Ali WebShaper Sets New Benchmark in AI Information Retrieval

Alibaba's Tongyi Lab has unveiled WebShaper, the fourth installment in its WebAgent series, introducing a revolutionary "formal-driven" approach to information retrieval. This framework has demonstrated superior performance on the GAIA benchmark, scoring 60.19—outpacing industry leaders Claude 3.5 Sonnet and GPT-4o.

A Paradigm Shift: From Information-Driven to Formal-Driven

Traditional information retrieval methods often struggle with misaligned structures and limited knowledge coverage. WebShaper addresses these challenges through its innovative formal-driven paradigm, which systematically formalizes tasks to redefine data generation and model training.

The framework employs an Agentic Expander to iteratively generate and verify questions, ensuring high semantic consistency between knowledge and reasoning structures. This method not only improves data quality but also significantly boosts performance in complex retrieval tasks.

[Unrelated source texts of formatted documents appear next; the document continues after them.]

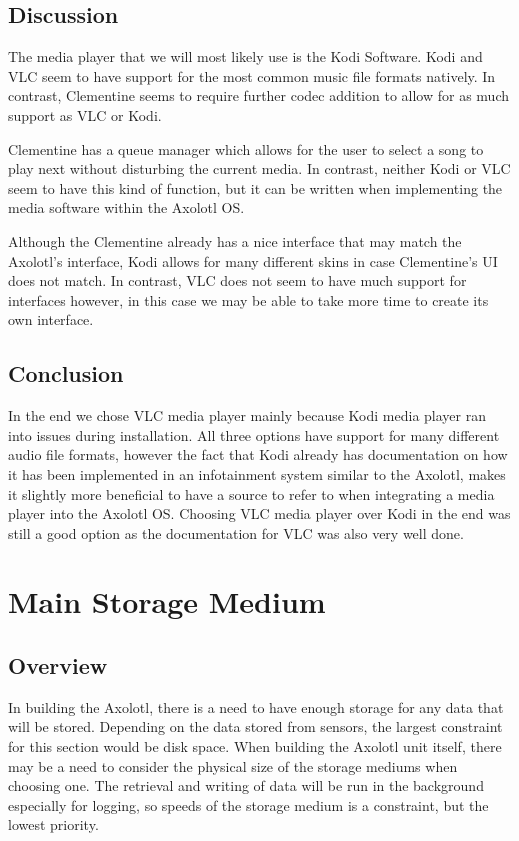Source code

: \documentclass[onecolumn, draftclsnofoot,10pt, compsoc]{IEEEtran}
\begin{document}
\subsection{Discussion}
The media player that we will most likely use is the Kodi Software.
Kodi and VLC seem to have support for the most common music file formats natively.
In contrast, Clementine seems to require further codec addition to allow for as
much support as VLC or Kodi. 

Clementine has a queue manager which allows for the user to select a song to play
next without disturbing the current media. In contrast, neither Kodi or VLC seem to
have this kind of function, but it can be written when implementing the media
software within the Axolotl OS. 

Although the Clementine already has a nice interface that may match the Axolotl's
interface, Kodi allows for many different skins in case Clementine's UI does not
match. In contrast, VLC does not seem to have much support for interfaces however, 
in this case we may be able to take more time to create its own interface.

\subsection{Conclusion}
In the end we chose VLC media player mainly because Kodi media player ran into issues during installation. All three options have support for many different audio file formats, however the fact that Kodi already has documentation on how it has been implemented in an infotainment system similar to the Axolotl, makes it slightly more beneficial to have a source to refer to when integrating a media player into the Axolotl OS. Choosing VLC media player over Kodi in the end was still a good option as the documentation for VLC was also very well done.

\section{Main Storage Medium}
\subsection{Overview}
In building the Axolotl, there is a need to have enough storage for any data that will be stored. Depending on the data stored from sensors, the largest constraint for this section would be disk space. When building the Axolotl unit itself, there may be a need to consider the physical size of the storage mediums when choosing one. The retrieval and writing of data will be run in the background especially for logging, so speeds of the storage medium is a constraint, but the lowest priority.
\end{document}
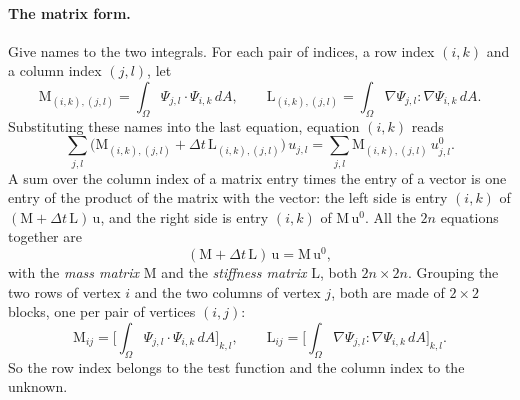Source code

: \paragraph{The matrix form.} Give names to the two integrals. For each pair of indices, a row index $(i, k)$ and a column index $(j, l)$, let
\begin{equation*}
\mathrm M_{(i,k),(j,l)} = \int_\Omega \Psi_{j,l} \cdot \Psi_{i,k}\, dA, \qquad \mathrm L_{(i,k),(j,l)} = \int_\Omega \nabla \Psi_{j,l} : \nabla \Psi_{i,k}\, dA .
\end{equation*}
Substituting these names into the last equation, equation $(i, k)$ reads
\begin{equation*}
\sum_{j,l} \big( \mathrm M_{(i,k),(j,l)} + \Delta t\, \mathrm L_{(i,k),(j,l)}\big)\, u_{j,l} = \sum_{j,l} \mathrm M_{(i,k),(j,l)}\, u^0_{j,l} .
\end{equation*}
A sum over the column index of a matrix entry times the entry of a vector is one entry of the product of the matrix with the vector: the left side is entry $(i, k)$ of $(\mathrm M + \Delta t\,\mathrm L)\,\mathrm u$, and the right side is entry $(i, k)$ of $\mathrm M\,\mathrm u^0$. All the $2n$ equations together are
\begin{equation}
\label{eqn:linear_system}
(\mathrm M + \Delta t\, \mathrm L)\, \mathrm u = \mathrm M\, \mathrm u^0 ,
\end{equation}
with the \emph{mass matrix} $\mathrm M$ and the \emph{stiffness matrix} $\mathrm L$, both $2n \times 2n$. Grouping the two rows of vertex $i$ and the two columns of vertex $j$, both are made of $2 \times 2$ blocks, one per pair of vertices $(i, j)$:
\begin{equation}
\label{eqn:global_blocks}
\mathrm M_{ij} = \Big[ \int_\Omega \Psi_{j,l} \cdot \Psi_{i,k}\, dA \Big]_{k,l}, \qquad \mathrm L_{ij} = \Big[ \int_\Omega \nabla \Psi_{j,l} : \nabla \Psi_{i,k}\, dA \Big]_{k,l}.
\end{equation}
So the row index belongs to the test function and the column index to the unknown.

Impressive Benchmark Results

WebShaper's achievements extend beyond GAIA. It also scored 52.50 on the WebWalkerQA benchmark, showcasing its strength in web traversal and information retrieval. These results position WebShaper as a new benchmark for open-source models.

Innovative Dataset Generation

At its core, WebShaper introduces a logic-driven training paradigm. Unlike traditional methods, it systematically generates structured training data through formalization, ensuring semantic consistency. The SailorFog-QA dataset, created using graph sampling and information blurring techniques, exemplifies this approach.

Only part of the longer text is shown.